The advisor must have a successful track record practicing exactly what he preaches. Nothing less will suffice. What that means is:
- Don't get your investment advice from someone who built his wealth through marketing investment advice instead of actual investing. This holds true for many big-name financial gurus, money managers, brokers, and advisors.
- Don't get your investment advice from someone whose primary function is to sell investment products (stocks, bonds, mutual funds, etc.) because it's an inherent conflict of interest that biases the advice you receive. This is especially true for most stock brokers and financial planners. Instead, separate the investment planning function from the investment product sales function. Pay for each separately.
- Don't get your financial advice from academics with lots of fascinating theories but little real world experience. Real world practicalities differ from theoretical academic assumptions.
- Don't get your financial advice from authors and writers who are paid to write, not invest.
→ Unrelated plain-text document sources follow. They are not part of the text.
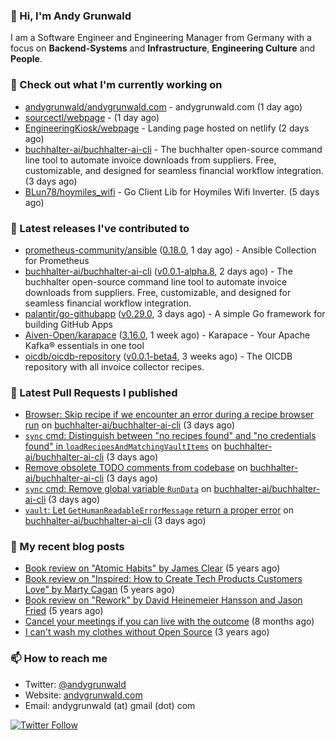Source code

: ### 👋 Hi, I'm Andy Grunwald

I am a Software Engineer and Engineering Manager from Germany with a focus on **Backend-Systems** and **Infrastructure**, **Engineering Culture** and **People**.

### 👷 Check out what I'm currently working on


- [andygrunwald/andygrunwald.com](https://github.com/andygrunwald/andygrunwald.com) - andygrunwald.com (1 day ago)
- [sourcectl/webpage](https://github.com/sourcectl/webpage) -  (1 day ago)
- [EngineeringKiosk/webpage](https://github.com/EngineeringKiosk/webpage) - Landing page hosted on netlify (2 days ago)
- [buchhalter-ai/buchhalter-ai-cli](https://github.com/buchhalter-ai/buchhalter-ai-cli) - The buchhalter open-source command line tool to automate invoice downloads from suppliers. Free, customizable, and designed for seamless financial workflow integration. (3 days ago)
- [BLun78/hoymiles_wifi](https://github.com/BLun78/hoymiles_wifi) - Go Client Lib for Hoymiles Wifi Inverter. (5 days ago)

### 🔭 Latest releases I've contributed to


- [prometheus-community/ansible](https://github.com/prometheus-community/ansible) ([0.18.0](https://github.com/prometheus-community/ansible/releases/tag/0.18.0), 1 day ago) - Ansible Collection for Prometheus
- [buchhalter-ai/buchhalter-ai-cli](https://github.com/buchhalter-ai/buchhalter-ai-cli) ([v0.0.1-alpha.8](https://github.com/buchhalter-ai/buchhalter-ai-cli/releases/tag/v0.0.1-alpha.8), 2 days ago) - The buchhalter open-source command line tool to automate invoice downloads from suppliers. Free, customizable, and designed for seamless financial workflow integration.
- [palantir/go-githubapp](https://github.com/palantir/go-githubapp) ([v0.29.0](https://github.com/palantir/go-githubapp/releases/tag/v0.29.0), 3 days ago) - A simple Go framework for building GitHub Apps
- [Aiven-Open/karapace](https://github.com/Aiven-Open/karapace) ([3.16.0](https://github.com/Aiven-Open/karapace/releases/tag/3.16.0), 1 week ago) - Karapace - Your Apache Kafka® essentials in one tool
- [oicdb/oicdb-repository](https://github.com/oicdb/oicdb-repository) ([v0.0.1-beta4](https://github.com/oicdb/oicdb-repository/releases/tag/v0.0.1-beta4), 3 weeks ago) - The OICDB repository with all invoice collector recipes.

### 🔨 Latest Pull Requests I published


- [Browser: Skip recipe if we encounter an error during a recipe browser run](https://github.com/buchhalter-ai/buchhalter-ai-cli/pull/117) on [buchhalter-ai/buchhalter-ai-cli](https://github.com/buchhalter-ai/buchhalter-ai-cli) (3 days ago)
- [`sync` cmd: Distinguish between &#34;no recipes found&#34; and &#34;no credentials found&#34; in `loadRecipesAndMatchingVaultItems`](https://github.com/buchhalter-ai/buchhalter-ai-cli/pull/116) on [buchhalter-ai/buchhalter-ai-cli](https://github.com/buchhalter-ai/buchhalter-ai-cli) (3 days ago)
- [Remove obsolete TODO comments from codebase](https://github.com/buchhalter-ai/buchhalter-ai-cli/pull/115) on [buchhalter-ai/buchhalter-ai-cli](https://github.com/buchhalter-ai/buchhalter-ai-cli) (3 days ago)
- [`sync` cmd: Remove global variable `RunData`](https://github.com/buchhalter-ai/buchhalter-ai-cli/pull/112) on [buchhalter-ai/buchhalter-ai-cli](https://github.com/buchhalter-ai/buchhalter-ai-cli) (3 days ago)
- [`vault`: Let `GetHumanReadableErrorMessage` return a proper error](https://github.com/buchhalter-ai/buchhalter-ai-cli/pull/111) on [buchhalter-ai/buchhalter-ai-cli](https://github.com/buchhalter-ai/buchhalter-ai-cli) (3 days ago)

### 📝 My recent blog posts


- [Book review on &#34;Atomic Habits&#34; by James Clear](https://andygrunwald.com/blog/book-review-on-atomic-habits-by-james-clear/) (5 years ago)
- [Book review on &#34;Inspired: How to Create Tech Products Customers Love&#34; by Marty Cagan](https://andygrunwald.com/blog/book-review-on-inspired-how-to-create-tech-products-customers-love-by-marty-cagan/) (5 years ago)
- [Book review on &#34;Rework&#34; by David Heinemeier Hansson and Jason Fried](https://andygrunwald.com/blog/book-review-on-rework-by-david-heinemeier-hansson-and-jason-fried/) (5 years ago)
- [Cancel your meetings if you can live with the outcome](https://andygrunwald.com/blog/cancel-your-meetings-if-you-can-live-with-the-outcome/) (8 months ago)
- [I can&#39;t wash my clothes without Open Source](https://andygrunwald.com/blog/i-cant-wash-my-clothes-without-open-source/) (3 years ago)

### 📫 How to reach me

- Twitter: [@andygrunwald](https://twitter.com/andygrunwald)
- Website: [andygrunwald.com](https://andygrunwald.com)
- Email: andygrunwald (at) gmail (dot) com

[![Twitter Follow](https://img.shields.io/twitter/follow/andygrunwald?label=Follow&style=social)](https://twitter.com/andygrunwald)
Their skills and experience are for writing – not investing.
- Don't get your stock investment advice from someone who built his wealth in real estate or business because success in one field doesn't necessarily equate to success in a related, but different, field. The critical issues to success in each field are subtly but significantly different.
- And last but not least, never accept financial advice from anyone who isn't already financially successful because they lack one necessary qualification: proven results. That includes your Uncle Bill, parents, friends, coworkers, and anyone else you know who has an opinion (doesn't everyone?), but no results proving the quality of that opinion.
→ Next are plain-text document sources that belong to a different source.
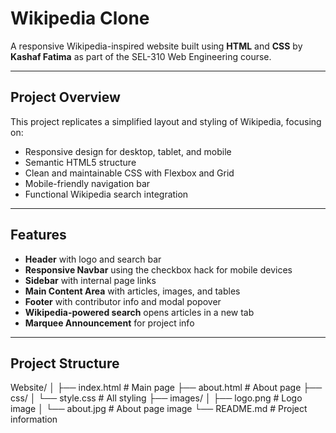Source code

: # Wikipedia Clone

A responsive Wikipedia-inspired website built using **HTML** and **CSS** by **Kashaf Fatima** as part of the SEL-310 Web Engineering course.

---

## Project Overview

This project replicates a simplified layout and styling of Wikipedia, focusing on:

- Responsive design for desktop, tablet, and mobile
- Semantic HTML5 structure
- Clean and maintainable CSS with Flexbox and Grid
- Mobile-friendly navigation bar
- Functional Wikipedia search integration

---

## Features

- **Header** with logo and search bar
- **Responsive Navbar** using the checkbox hack for mobile devices
- **Sidebar** with internal page links
- **Main Content Area** with articles, images, and tables
- **Footer** with contributor info and modal popover
- **Wikipedia-powered search** opens articles in a new tab
- **Marquee Announcement** for project info

---

## Project Structure

Website/
│
├── index.html # Main page
├── about.html # About page
├── css/
│ └── style.css # All styling
├── images/
│ ├── logo.png # Logo image
│ └── about.jpg # About page image
└── README.md # Project information
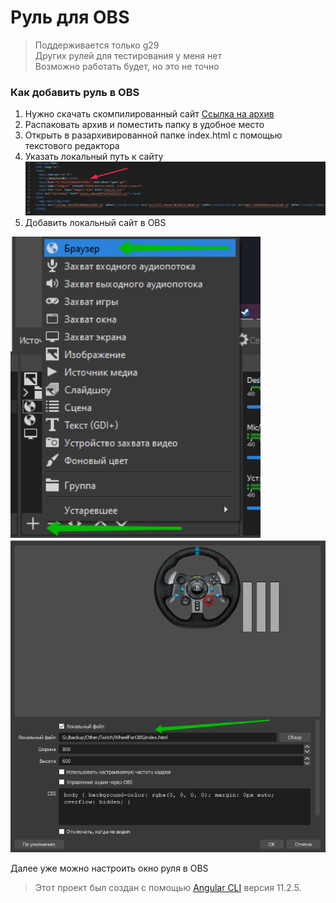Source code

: # Руль для OBS
> Поддерживается только g29<br>
> Других рулей для тестирования у меня нет<br>
> Возможно работать будет, но это не точно

### Как добавить руль в OBS
1. Нужно скачать скомпилированный сайт [Ссылка на архив](https://drive.google.com/file/d/1QwgIVLdMNGgr6gxakMy3QNxs386YUJqg/view?usp=sharing)
2. Распаковать архив и поместить папку в удобное место
3. Открыть в разархивированной папке index.html с помощью текстового редактора
4. Указать локальный путь к сайту <img src="../path.jpg" alt="image" width="800"/>
5. Добавить локальный сайт в OBS
<img src="add1.png" alt="image" width="400"/>
<img src="add2.png" alt="image" width="800"/>

Далее уже можно настроить окно руля в OBS

> Этот проект был создан с помощью [Angular CLI](https://github.com/angular/angular-cli) версия 11.2.5.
In short, only learn from those experts who have “walked the talk” before you and can speak from personal experience with integrity.
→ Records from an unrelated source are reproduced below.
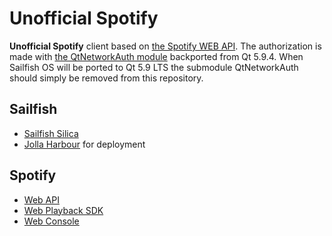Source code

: # Unofficial Spotify

**Unofficial Spotify** client based on [the Spotify WEB API](https://beta.developer.spotify.com/). The authorization is made with [the QtNetworkAuth module](https://doc.qt.io/qt-5.9/qtnetworkauth-index.html) backported from Qt 5.9.4. When Sailfish OS will be ported to Qt 5.9 LTS the submodule QtNetworkAuth should simply be removed from this repository.

## Sailfish

 * [Sailfish Silica](https://sailfishos.org/develop/docs/silica/)
 * [Jolla Harbour](https://harbour.jolla.com/) for deployment
 
## Spotify

 * [Web API](https://beta.developer.spotify.com/documentation/web-api/)
 * [Web Playback SDK](https://beta.developer.spotify.com/documentation/web-playback-sdk/)
 * [Web Console](https://beta.developer.spotify.com/console/)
Related: How Your Financial Advisor is Taking 75% of Your Retirement Income (or More!) Video, PDF download, or Audio.
There are many self-proclaimed gurus out there, but few have gotten muddy in the trenches at the school of hard knocks and emerged with enviable results and valuable lessons to share.
You're better served moving on to someone who can speak from actual experience doing exactly what they're advising you to do.
2. Is The Financial Advisor Still “Walking the Talk”, Or Is He “Marketing the Talk?”
When I became a real estate investor, I sought out experts to teach me a wide variety of investment strategies, including foreclosures and tax lien investing. What I learned surprised me.
Many of the big name gurus no longer practiced what they preached. They did the tax lien or foreclosure business years earlier, and switched to selling instructional courses about their experience once market conditions changed.
The fact was they no longer invested according to what they were teaching.
“Walking the talk” means doing the same thing with their own time and money that they recommend you do. If they recommend you invest a certain way, then it should be good enough for their portfolio as well. If not, then why?
Always act cautiously when someone is pitching an investment if their money isn't at risk exactly like yours will be.
The fact that my tax lien and foreclosure teachers weren't investing in tax liens or foreclosures at the time was important information. It raised a red flag and motivated greater due diligence. After a little more digging, I learned the reasons why, and it saved me a lot of wasted time and money.
Anytime someone is selling you an investment or educating you on an investment strategy, find out what they're doing with their own money. You should be concerned whenever someone isn't investing using their own advice.
The one exception to this rule would be when the advisor's financial goals and needs are so different from the student's that different strategies for each party are appropriate.
3. Will The Advisor Show You Actual Proof That His Financial Advice Works?
If your advisor is a successful investor, then they should have verifiable results to back it up. If they won't show you proof, then you should wonder what they're trying to hide.
For example, I have an extensive list of client testimonials for my coaching services, newsletter, and educational products providing independent testimony to their results and value.
In addition, I provide references of past and present clients to those prospective students who are seriously considering a coaching and mentoring relationship and want to verify the service quality.
The real proof, however, is in my actual financial results. I have more than $1 dollar in liquid net worth for every dollar I have ever earned in my lifetime as verified by Social Security Administration documentation.
Very few people can pass this test. Do you have more money sitting in investment accounts than you've earned over your lifetime?
The only way your liquid net worth can exceed your lifetime earnings (placing a zero value on your home and business assets) is if you inherited a lot of money or you're good at managing your personal finances and investments.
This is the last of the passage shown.